Aerobik kapasite maksimum oksijen ihtiyacı (MOİ) büyüklüğüyle değerlendirilir. Elit patencilerde MOİ, erkeklerde ortalama 4 lt/dk, bayanlarda ise ortalama 2,4 lt/dk’dır. Erkeklerde 1 kg ağırlıkta 59,9 ml/dk.kG, bayanlarda ise 1 kg ağırlıkta 45,3 ml/dk.kG’dir. Yarışma etabında MOİ, hazırlığı hemen hemen tamamlanmış bir patencide; erkeklerde 60-70 ml/dk.kG’e, bayanlarda ise 50-60 ml/dk.kG’e dek varır. Bu değerler, sezon sporlarıyla (örn. kayak) uğraşan sporculara oranla daha azdır (kayakçılarda MOİ 5-6 lt/dk’yı, diğer bir deyişle 80-85 ml/dk.kG’ yı bulur), fakat sedanter kişilere oranla da daha fazladır. Patencilerde seviyenin ve tecrübenin artmasıyla birlikte MOİ mutlak değerinde de artış görülür. Senelik sezon içerisinde MOİ değerinde bazı değişiklikler olabilir. En düşük MOİ değeri geçiş ve hazırlık etaplarında, en yüksek MOİ değerleri ise yarışma etabında görülür. Aerobik olanakların gelişimi için hiç şüphesiz solunum mekanizmasının eğitimine ihtiyaç vardır. Buz pateninde çalışmanın değişen temposu ve buna bağlı olarak enerji sarfiyatının çok fazla olmamasından dolayı, solunum mekanizması eğitiminin yanı sıra solunumun değişik tempolarda gerçekleştirilerek yapılan hareketlere adapte edilebilmesi de çok önemlidir. Spirogram analizi, benimsenmiş hareketlerin gerçekleştirilmesi sırasında solunum hareketlerinin yüksek düzeyde olduğunu göstermiştir (A.B. Gandelsman ve diğerleri). Oksijen yetersizliğine karşı dayanabilme ve uzun süre nefes tutabilme özelliği patenci açısından çok önemlidir. Bu yüzden fonksiyonel hazırlık testlerinde nefes tutma zamanı değerlerinden faydalanılabilir. Fiziki yüklenmeler esnasında kalp-damar sistemi reaksiyonlarının en önemli göstergesi nabız atımı değerleridir. Sezon sporlarında nabzın yükselmesi ile çalışma gayreti arasında doğru orantılı bir bağlantı mevcuttur. Oysa ki figür pateninde bu olay çalışma gayretinin yanı sıra, tempoyla birlikte artan risk faktörüyle, havadaki hareketler esnasındaki teknik zorlukla, yani psikolojik gerginlik oranıyla da bağlantılıdır. Oksijen ihtiyacının düşük oranda olması yanında nabız atımının fazla olması, figür pateninde vegatif sinir sistemi reaksiyonlarının karakteristik özelliğidir.

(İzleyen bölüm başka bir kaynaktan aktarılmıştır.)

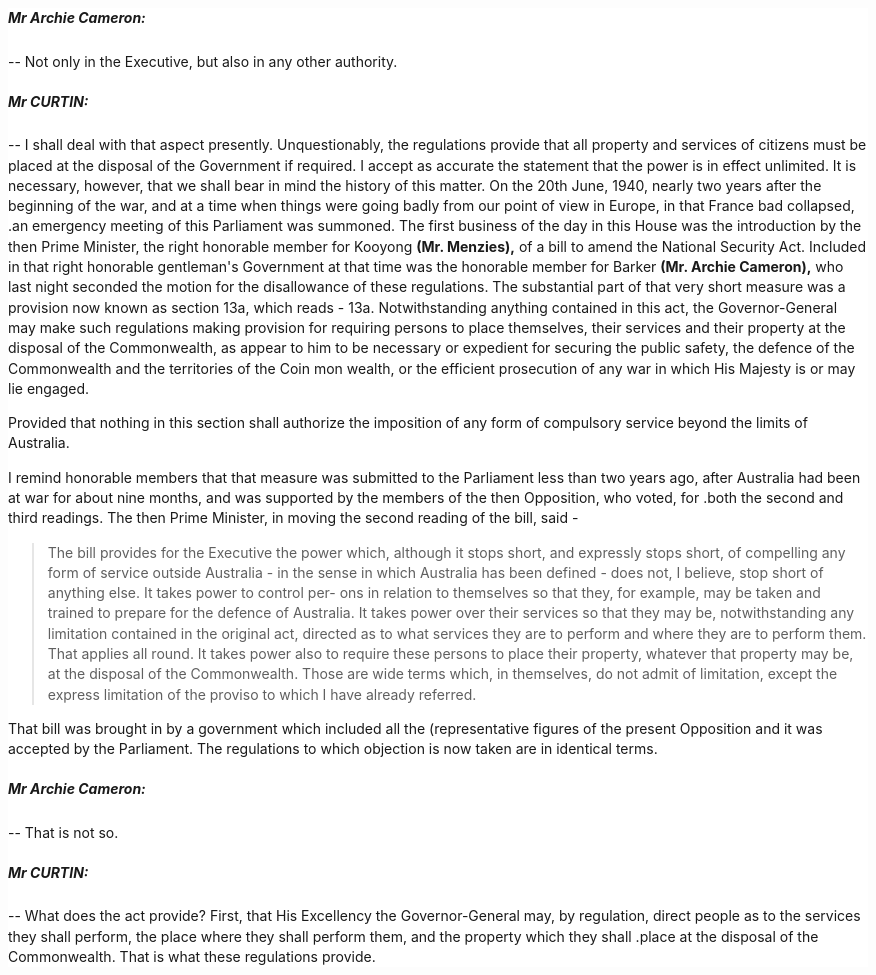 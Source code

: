##### Mr Archie Cameron:

-- Not only in the Executive, but also in any other authority. 

##### Mr CURTIN:

-- I shall deal with that aspect presently. Unquestionably, the regulations provide that all property and services of citizens must be placed at the disposal of the Government if required. I accept as accurate the statement that the power is in effect unlimited. It is necessary, however, that we shall bear in mind the history of this matter. On the 20th June, 1940, nearly two years after the beginning of the war, and at a time when things were going badly from our point of view in Europe, in that France bad collapsed, .an emergency meeting of this Parliament was summoned. The first business of the day in this House was the introduction by the then Prime Minister, the right honorable member for Kooyong  **(Mr. Menzies),**  of a bill to amend the National Security Act. Included in that right honorable gentleman's Government at that time was the honorable member for Barker  **(Mr. Archie Cameron),**  who last night seconded the motion for the disallowance of these regulations. The substantial part of that very short measure was a provision now known as section 13a, which reads - 13a. Notwithstanding anything contained in this act, the Governor-General may make such regulations making provision for requiring persons to place themselves, their services and their property at the disposal of the Commonwealth, as appear to him to be necessary or expedient for securing the public safety, the defence of the Commonwealth and the territories of the Coin mon wealth, or the efficient prosecution of any war in which  His  Majesty is or may lie engaged. 

Provided that nothing in this section shall authorize the imposition of any form of compulsory service beyond the limits of Australia. 

I remind honorable members that that measure was submitted to the Parliament less than two years ago, after Australia had been at war for about nine months, and was supported by the members of the then Opposition, who voted, for .both the second and third readings. The then Prime Minister, in moving the second reading of the bill, said - 

  >The bill provides for the Executive the power which, although it stops short, and expressly stops short, of compelling any form of service outside Australia - in the sense in which Australia has been defined - does not, I believe, stop short of anything else. It takes power to control per- ons in relation to themselves so that they, for example, may be taken and trained to prepare for the defence of Australia. It takes power over their services so that they may be, notwithstanding any limitation contained in the original act, directed as to what services they are to perform and  where  they are to perform them. That applies all round. It takes power also to require these persons to place their property, whatever that property may be, at the disposal of the Commonwealth. Those are wide terms which, in themselves, do not admit of limitation, except the express limitation of the proviso to which I have already referred. 

That bill was brought in by a government which included all the (representative figures of the present Opposition and it was accepted by the Parliament. The regulations to which objection is now taken are in identical terms. 

##### Mr Archie Cameron:

-- That is not so. 

##### Mr CURTIN:

-- What does the act provide? First, that His Excellency the Governor-General may, by regulation, direct people as to the services they shall perform, the place where they shall perform them, and the property which they shall .place at the disposal of the Commonwealth. That is what these regulations provide. 
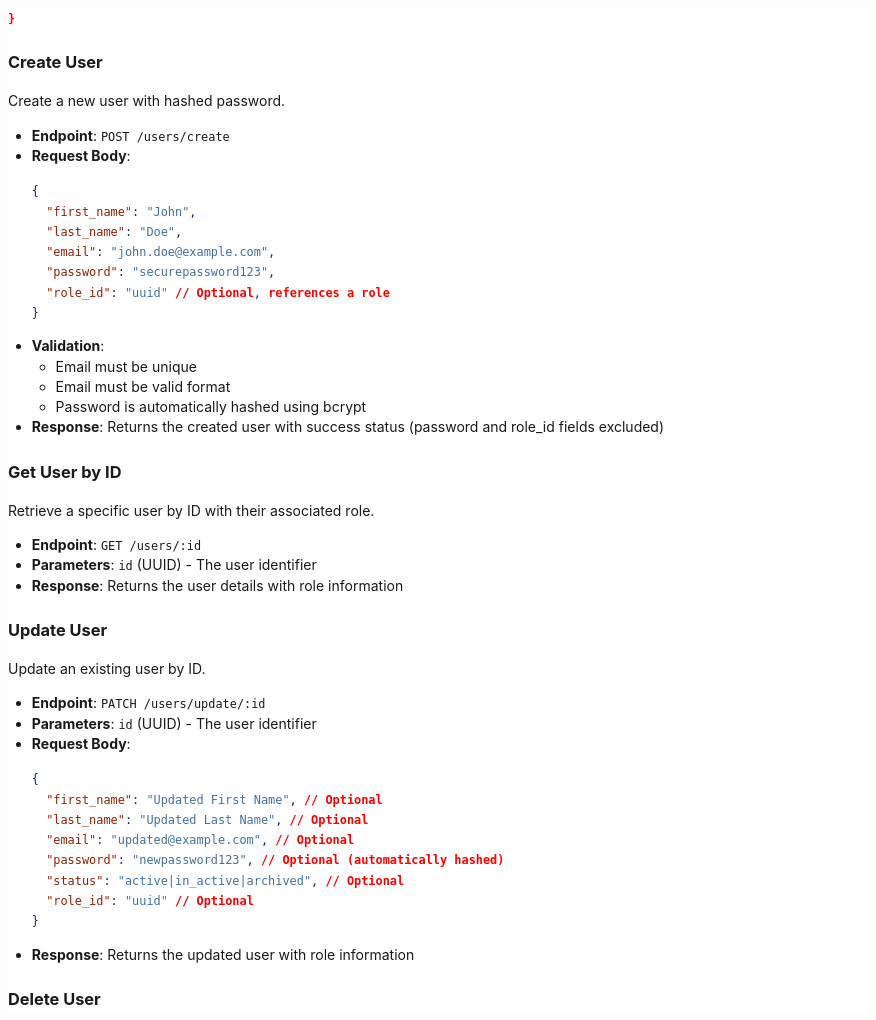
   ```json
  }
  ```

### Create User

Create a new user with hashed password.

- **Endpoint**: `POST /users/create`
- **Request Body**:
  ```json
  {
    "first_name": "John",
    "last_name": "Doe",
    "email": "john.doe@example.com",
    "password": "securepassword123",
    "role_id": "uuid" // Optional, references a role
  }
  ```
- **Validation**:
  - Email must be unique
  - Email must be valid format
  - Password is automatically hashed using bcrypt
- **Response**: Returns the created user with success status (password and role_id fields excluded)

### Get User by ID

Retrieve a specific user by ID with their associated role.

- **Endpoint**: `GET /users/:id`
- **Parameters**: `id` (UUID) - The user identifier
- **Response**: Returns the user details with role information

### Update User

Update an existing user by ID.

- **Endpoint**: `PATCH /users/update/:id`
- **Parameters**: `id` (UUID) - The user identifier
- **Request Body**:
  ```json
  {
    "first_name": "Updated First Name", // Optional
    "last_name": "Updated Last Name", // Optional
    "email": "updated@example.com", // Optional
    "password": "newpassword123", // Optional (automatically hashed)
    "status": "active|in_active|archived", // Optional
    "role_id": "uuid" // Optional
  }
  ```
- **Response**: Returns the updated user with role information

### Delete User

Yüksek derecede koordinasyon gerektiren ve emosyonel gerginlik içeren figürlerde (jumplar) nabzın 147-200 atım/dk; orta derecede koordinasyon gerektiren, emosyonel gerginliğin fazla olmadığı fakat statik çalışmanın fazla olduğu figürlerde (spinler) nabzın 126-180 vuruş/dk; az derecede koordinasyon gerektiren, dinamik karakterde ve emosyonel açıdan rahat olan figürlerde (basit stepler) ise nabzın 150-186 vuruş/dk olduğu görülmüştür (A.B. Gandelsman ve A.N. Mishin).